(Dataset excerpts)
╭──

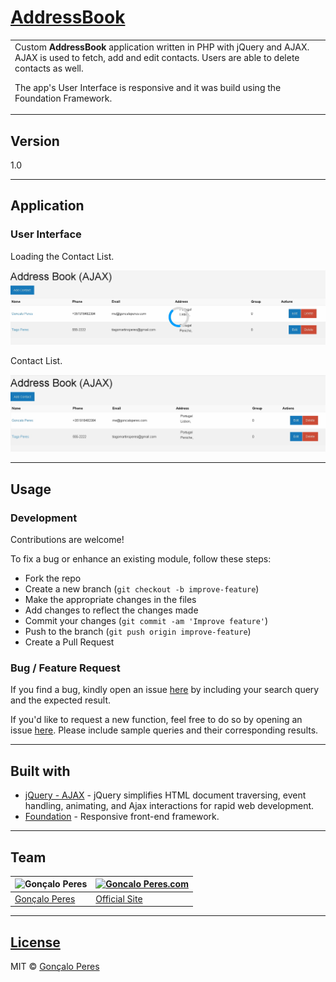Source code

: # [AddressBook](https://github.com/goncaloperes/Project-AJAX-AddressBook)

<table>
<tr>
<td>
Custom <b>AddressBook</b> application written in PHP with jQuery and AJAX.
AJAX is used to fetch, add and edit contacts.
Users are able to delete contacts as well.

The app's User Interface is responsive and it was build using the Foundation Framework.
</td>
</tr>
</table>

## Version
1.0


---

## Application

### User Interface

Loading the Contact List.

![](https://github.com/goncaloperes/Project-AJAX-AddressBook/blob/master/Snapshots/Loading_Address_Book.jpg)

Contact List.

![](https://github.com/goncaloperes/Project-AJAX-AddressBook/blob/master/Snapshots/Address_Book.jpg)

---

## Usage

### Development
Contributions are welcome!

To fix a bug or enhance an existing module, follow these steps:

- Fork the repo
- Create a new branch (`git checkout -b improve-feature`)
- Make the appropriate changes in the files
- Add changes to reflect the changes made
- Commit your changes (`git commit -am 'Improve feature'`)
- Push to the branch (`git push origin improve-feature`)
- Create a Pull Request 

### Bug / Feature Request

If you find a bug, kindly open an issue [here](https://github.com/goncaloperes/Project-AJAX-AddressBook/issues/new) by including your search query and the expected result.

If you'd like to request a new function, feel free to do so by opening an issue [here](https://github.com/goncaloperes/Project-AJAX-AddressBook/issues/new). Please include sample queries and their corresponding results.

---

## Built with 

- [jQuery - AJAX](http://www.w3schools.com/jquery/jquery_ref_ajax.asp) - jQuery simplifies HTML document traversing, event handling, animating, and Ajax interactions for rapid web development.
- [Foundation](https://foundation.zurb.com) - Responsive front-end framework.

---

## Team

![Gonçalo Peres](https://media-exp2.licdn.com/mpr/mpr/shrinknp_200_200/AAIA_wDGAAAAAQAAAAAAAAqTAAAAJDBlZTE3MmI0LWNmNjgtNDM3MS1iMzRmLTI0ZGQ1MGRlMWE1Yw.jpg)  | [![Goncalo Peres.com]()](https://goncaloperes.com/)
---|---
[Gonçalo Peres](https://github.com/goncaloperes) |[Official Site](https://goncaloperes.com)


---

## [License](https://github.com/goncaloperes/Project-AJAX-AddressBook/blob/master/LICENSE)

MIT © [Gonçalo Peres](https://goncaloperes.github.io)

╰──

Find the line containing "rapid web development." in the data above. Please transcribe it and every line after it, exactly.

- [jQuery - AJAX](http://www.w3schools.com/jquery/jquery_ref_ajax.asp) - jQuery simplifies HTML document traversing, event handling, animating, and Ajax interactions for rapid web development.
- [Foundation](https://foundation.zurb.com) - Responsive front-end framework.

---

## Team

![Gonçalo Peres](https://media-exp2.licdn.com/mpr/mpr/shrinknp_200_200/AAIA_wDGAAAAAQAAAAAAAAqTAAAAJDBlZTE3MmI0LWNmNjgtNDM3MS1iMzRmLTI0ZGQ1MGRlMWE1Yw.jpg)  | [![Goncalo Peres.com]()](https://goncaloperes.com/)
---|---
[Gonçalo Peres](https://github.com/goncaloperes) |[Official Site](https://goncaloperes.com)


---

## [License](https://github.com/goncaloperes/Project-AJAX-AddressBook/blob/master/LICENSE)

MIT © [Gonçalo Peres](https://goncaloperes.github.io)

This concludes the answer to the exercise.